*** Data provided

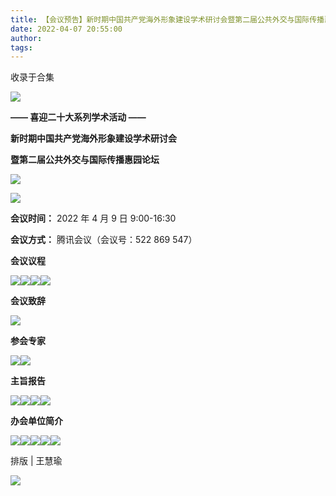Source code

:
 ```yaml
---
title: 【会议预告】新时期中国共产党海外形象建设学术研讨会暨第二届公共外交与国际传播惠园论坛
date: 2022-04-07 20:55:00
author: 
tags: 
---
```



收录于合集

![](/images/121/2.gif)

  

**—— 喜迎二十大系列学术活动 ——**

 **新时期中国共产党海外形象建设学术研讨会**

 **暨第二届公共外交与国际传播惠园论坛**

  

![](/images/121/3.jpeg)

  

![](/images/121/4.png)

 **会议时间：** 2022 年 4 月 9 日 9:00-16:30

 **会议方式：** 腾讯会议（会议号：522 869 547）

  

 **会议议程**

![](/images/121/5.png)![](/images/121/6.png)![](/images/121/7.png)![](/images/121/8.png)

  

 **会议致辞**

![](/images/121/9.jpeg)

  

 **参会专家**

![](/images/121/10.png)![](/images/121/11.png)

  

 **主旨报告**

![](/images/121/12.png)![](/images/121/13.png)![](/images/121/14.png)![](/images/121/15.png)

  

 **办会单位简介**

![](/images/121/16.png)![](/images/121/17.png)![](/images/121/18.png)![](/images/121/19.png)![](/images/121/20.png)

  

排版 | 王慧瑜

![](/images/121/21.gif)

******

About this task:
Read through the entries, then copy every line where the string "images" is found.

Exercise result:
![](/images/121/2.gif)
![](/images/121/3.jpeg)
![](/images/121/4.png)
![](/images/121/5.png)![](/images/121/6.png)![](/images/121/7.png)![](/images/121/8.png)
![](/images/121/9.jpeg)
![](/images/121/10.png)![](/images/121/11.png)
![](/images/121/12.png)![](/images/121/13.png)![](/images/121/14.png)![](/images/121/15.png)
![](/images/121/16.png)![](/images/121/17.png)![](/images/121/18.png)![](/images/121/19.png)![](/images/121/20.png)
![](/images/121/21.gif)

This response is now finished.